↓

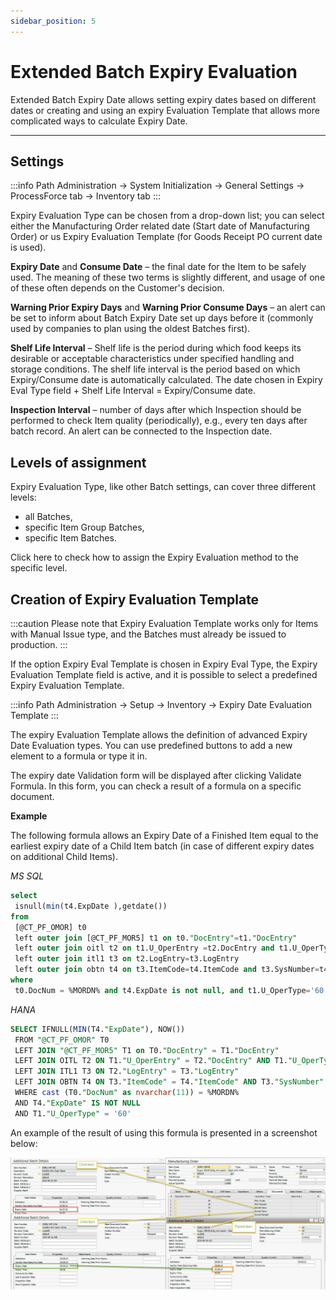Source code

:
 ```yaml
---
sidebar_position: 5
---
```


# Extended Batch Expiry Evaluation

Extended Batch Expiry Date allows setting expiry dates based on different dates or creating and using an expiry Evaluation Template that allows more complicated ways to calculate Expiry Date.

---

## Settings

:::info Path
    Administration → System Initialization → General Settings → ProcessForce tab → Inventory tab
:::

Expiry Evaluation Type can be chosen from a drop-down list; you can select either the Manufacturing Order related date (Start date of Manufacturing Order) or us Expiry Evaluation Template (for Goods Receipt PO current date is used).

**Expiry Date** and **Consume Date** – the final date for the Item to be safely used. The meaning of these two terms is slightly different, and usage of one of these often depends on the Customer's decision.

**Warning Prior Expiry Days** and **Warning Prior Consume Days** – an alert can be set to inform about Batch Expiry Date set up days before it (commonly used by companies to plan using the oldest Batches first).

**Shelf Life Interval** – Shelf life is the period during which food keeps its desirable or acceptable characteristics under specified handling and storage conditions. The shelf life interval is the period based on which Expiry/Consume date is automatically calculated. The date chosen in Expiry Eval Type field + Shelf Life Interval = Expiry/Consume date.

**Inspection Interval** – number of days after which Inspection should be performed to check Item quality (periodically), e.g., every ten days after batch record. An alert can be connected to the Inspection date.

## Levels of assignment

Expiry Evaluation Type, like other Batch settings, can cover three different levels:

- all Batches,
- specific Item Group Batches,
- specific Item Batches.

Click here to check how to assign the Expiry Evaluation method to the specific level.

## Creation of Expiry Evaluation Template

:::caution
    Please note that Expiry Evaluation Template works only for Items with Manual Issue type, and the Batches must already be issued to production.
:::

If the option Expiry Eval Template is chosen in Expiry Eval Type, the Expiry Evaluation Template field is active, and it is possible to select a predefined Expiry Evaluation Template.

:::info Path
    Administration → Setup → Inventory → Expiry Date Evaluation Template
:::

The expiry Evaluation Template allows the definition of advanced Expiry Date Evaluation types. You can use predefined buttons to add a new element to a formula or type it in.

The expiry date Validation form will be displayed after clicking Validate Formula. In this form, you can check a result of a formula on a specific document.

**Example**

The following formula allows an Expiry Date of a Finished Item equal to the earliest expiry date of a Child Item batch (in case of different expiry dates on additional Child Items).

_MS SQL_

```sql
select
 isnull(min(t4.ExpDate ),getdate())
from
 [@CT_PF_OMOR] t0
 left outer join [@CT_PF_MOR5] t1 on t0."DocEntry"=t1."DocEntry"
 left outer join oitl t2 on t1.U_OperEntry =t2.DocEntry and t1.U_OperType=t2.DocType
 left outer join itl1 t3 on t2.LogEntry=t3.LogEntry
 left outer join obtn t4 on t3.ItemCode=t4.ItemCode and t3.SysNumber=t4.SysNumber
where
 t0.DocNum = %MORDN% and t4.ExpDate is not null, and t1.U_OperType='60'
```

_HANA_

```sql
SELECT IFNULL(MIN(T4."ExpDate"), NOW())
 FROM "@CT_PF_OMOR" T0
 LEFT JOIN "@CT_PF_MOR5" T1 on T0."DocEntry" = T1."DocEntry"
 LEFT JOIN OITL T2 ON T1."U_OperEntry" = T2."DocEntry" AND T1."U_OperType" = T2."DocType"
 LEFT JOIN ITL1 T3 ON T2."LogEntry" = T3."LogEntry"
 LEFT JOIN OBTN T4 ON T3."ItemCode" = T4."ItemCode" AND T3."SysNumber" = T4."SysNumber"
 WHERE cast (T0."DocNum" as nvarchar(11)) = %MORDN%
 AND T4."ExpDate" IS NOT NULL
 AND T1."U_OperType" = '60'
```

An example of the result of using this formula is presented in a screenshot below:

![Item Child Expiry Date](./media/extended-batch-expiry-evaluation/item-child-expiry-date.webp)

↑

Aim of the task: Would you please copy, word for word, everything above from the line containing "Administration → Setup" down to the line containing "The expiry Evaluation Template allows", those two lines included?

Response to the exercise:
    Administration → Setup → Inventory → Expiry Date Evaluation Template
:::

The expiry Evaluation Template allows the definition of advanced Expiry Date Evaluation types. You can use predefined buttons to add a new element to a formula or type it in.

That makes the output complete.